Items listed in a dataset
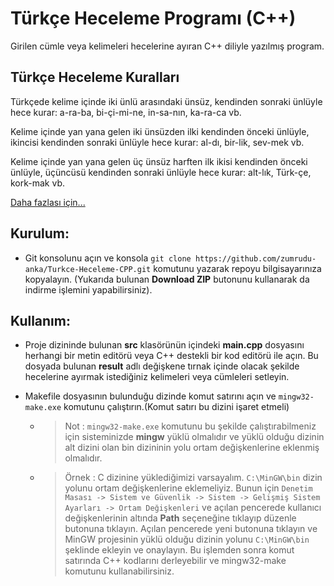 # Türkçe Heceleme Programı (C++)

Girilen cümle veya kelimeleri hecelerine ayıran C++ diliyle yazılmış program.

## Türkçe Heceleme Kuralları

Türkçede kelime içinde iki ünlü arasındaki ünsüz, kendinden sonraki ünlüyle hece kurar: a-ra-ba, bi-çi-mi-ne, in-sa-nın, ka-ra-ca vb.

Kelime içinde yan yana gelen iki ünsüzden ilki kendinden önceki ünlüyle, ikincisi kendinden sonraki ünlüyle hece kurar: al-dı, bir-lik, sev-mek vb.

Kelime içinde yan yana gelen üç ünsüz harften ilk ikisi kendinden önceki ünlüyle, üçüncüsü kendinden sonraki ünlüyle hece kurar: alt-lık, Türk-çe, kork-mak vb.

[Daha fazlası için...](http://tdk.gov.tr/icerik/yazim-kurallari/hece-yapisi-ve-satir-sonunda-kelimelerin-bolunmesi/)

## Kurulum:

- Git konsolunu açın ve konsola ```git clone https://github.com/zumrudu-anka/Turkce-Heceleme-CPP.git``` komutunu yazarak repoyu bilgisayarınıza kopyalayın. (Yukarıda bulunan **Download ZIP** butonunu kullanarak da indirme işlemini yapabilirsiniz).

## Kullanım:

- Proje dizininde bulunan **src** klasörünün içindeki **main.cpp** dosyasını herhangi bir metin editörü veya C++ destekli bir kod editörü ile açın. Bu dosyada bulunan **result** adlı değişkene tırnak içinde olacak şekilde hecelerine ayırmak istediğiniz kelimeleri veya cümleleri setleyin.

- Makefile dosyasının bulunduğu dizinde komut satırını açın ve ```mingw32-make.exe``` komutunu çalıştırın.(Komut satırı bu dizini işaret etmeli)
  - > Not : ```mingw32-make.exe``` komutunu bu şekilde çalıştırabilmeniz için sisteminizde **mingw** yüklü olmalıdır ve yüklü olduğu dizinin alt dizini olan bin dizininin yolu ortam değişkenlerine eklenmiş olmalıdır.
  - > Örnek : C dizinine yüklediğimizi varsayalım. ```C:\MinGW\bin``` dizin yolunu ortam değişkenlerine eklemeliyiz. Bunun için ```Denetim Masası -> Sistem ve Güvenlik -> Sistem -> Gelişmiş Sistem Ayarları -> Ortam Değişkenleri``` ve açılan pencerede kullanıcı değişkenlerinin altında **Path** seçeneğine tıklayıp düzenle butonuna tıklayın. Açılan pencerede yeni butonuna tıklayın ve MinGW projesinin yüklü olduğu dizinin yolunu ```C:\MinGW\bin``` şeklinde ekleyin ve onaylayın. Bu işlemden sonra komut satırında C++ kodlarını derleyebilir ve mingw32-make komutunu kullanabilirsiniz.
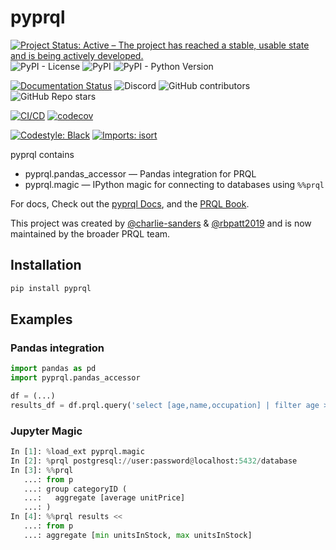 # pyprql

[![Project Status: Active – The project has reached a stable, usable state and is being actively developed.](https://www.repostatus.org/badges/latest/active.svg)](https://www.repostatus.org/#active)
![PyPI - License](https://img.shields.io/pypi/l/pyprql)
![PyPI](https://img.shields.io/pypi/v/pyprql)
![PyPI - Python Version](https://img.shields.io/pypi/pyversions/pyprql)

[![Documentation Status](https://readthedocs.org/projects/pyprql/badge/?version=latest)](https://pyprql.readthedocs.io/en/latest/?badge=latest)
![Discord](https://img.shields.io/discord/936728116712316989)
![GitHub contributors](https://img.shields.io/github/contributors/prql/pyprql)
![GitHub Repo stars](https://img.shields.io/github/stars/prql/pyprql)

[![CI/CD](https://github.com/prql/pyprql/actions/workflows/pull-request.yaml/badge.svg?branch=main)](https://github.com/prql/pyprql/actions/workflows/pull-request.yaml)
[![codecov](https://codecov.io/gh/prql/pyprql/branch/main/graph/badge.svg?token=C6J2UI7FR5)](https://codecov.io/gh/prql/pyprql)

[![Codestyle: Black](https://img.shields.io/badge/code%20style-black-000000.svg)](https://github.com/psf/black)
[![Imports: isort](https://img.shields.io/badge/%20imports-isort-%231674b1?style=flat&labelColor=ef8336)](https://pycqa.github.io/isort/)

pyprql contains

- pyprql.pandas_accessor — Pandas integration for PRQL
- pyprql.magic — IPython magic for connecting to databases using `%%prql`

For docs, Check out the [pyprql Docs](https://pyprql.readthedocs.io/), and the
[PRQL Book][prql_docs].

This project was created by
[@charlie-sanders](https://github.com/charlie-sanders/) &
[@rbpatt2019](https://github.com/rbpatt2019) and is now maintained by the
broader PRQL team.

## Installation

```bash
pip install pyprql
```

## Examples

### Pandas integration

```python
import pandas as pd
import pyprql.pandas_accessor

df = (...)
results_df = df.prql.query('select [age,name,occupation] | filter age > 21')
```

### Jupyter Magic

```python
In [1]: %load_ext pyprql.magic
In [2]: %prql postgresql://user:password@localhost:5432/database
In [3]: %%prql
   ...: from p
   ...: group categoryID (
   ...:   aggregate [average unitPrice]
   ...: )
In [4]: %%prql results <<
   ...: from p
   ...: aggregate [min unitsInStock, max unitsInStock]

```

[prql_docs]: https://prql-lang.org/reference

--

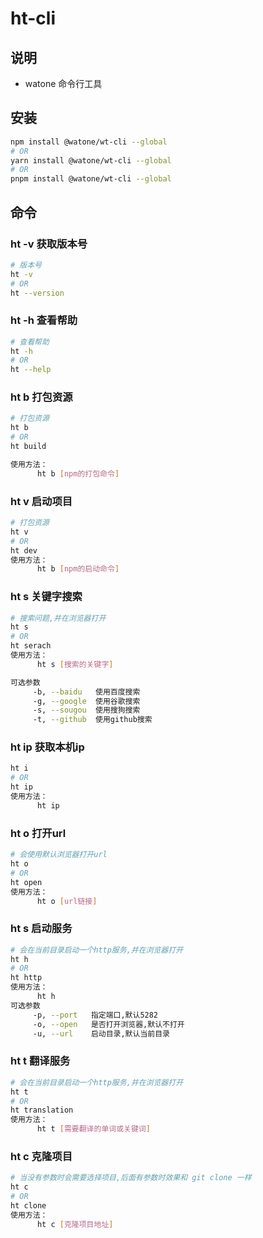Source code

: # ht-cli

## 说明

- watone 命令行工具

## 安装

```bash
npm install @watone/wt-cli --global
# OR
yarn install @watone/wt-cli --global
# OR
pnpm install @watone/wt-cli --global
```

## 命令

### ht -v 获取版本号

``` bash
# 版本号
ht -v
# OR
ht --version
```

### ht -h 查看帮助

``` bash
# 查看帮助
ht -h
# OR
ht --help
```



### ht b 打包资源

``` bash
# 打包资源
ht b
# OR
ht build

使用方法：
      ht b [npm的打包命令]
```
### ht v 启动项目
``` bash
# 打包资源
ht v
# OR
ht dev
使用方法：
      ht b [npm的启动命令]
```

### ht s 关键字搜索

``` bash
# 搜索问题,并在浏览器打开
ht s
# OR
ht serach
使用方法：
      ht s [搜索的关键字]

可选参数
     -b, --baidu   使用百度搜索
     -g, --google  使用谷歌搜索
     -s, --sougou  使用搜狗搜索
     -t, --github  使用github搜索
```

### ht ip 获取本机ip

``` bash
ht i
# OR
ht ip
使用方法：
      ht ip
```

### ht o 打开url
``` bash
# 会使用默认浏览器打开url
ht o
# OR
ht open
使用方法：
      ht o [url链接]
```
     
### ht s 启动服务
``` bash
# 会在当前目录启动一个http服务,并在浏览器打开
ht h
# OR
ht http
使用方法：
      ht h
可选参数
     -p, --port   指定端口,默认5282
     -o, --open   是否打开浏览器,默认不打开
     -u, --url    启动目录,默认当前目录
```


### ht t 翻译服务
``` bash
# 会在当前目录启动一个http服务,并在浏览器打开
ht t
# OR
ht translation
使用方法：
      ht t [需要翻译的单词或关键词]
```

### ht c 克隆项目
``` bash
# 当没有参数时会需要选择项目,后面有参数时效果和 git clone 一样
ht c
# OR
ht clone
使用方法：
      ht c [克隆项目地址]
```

WORK INSTRUCTIONS –
Only a number belongs in the answer: state how many lines of the entries above hold "shields".

EXERCISE SOLUTION –
8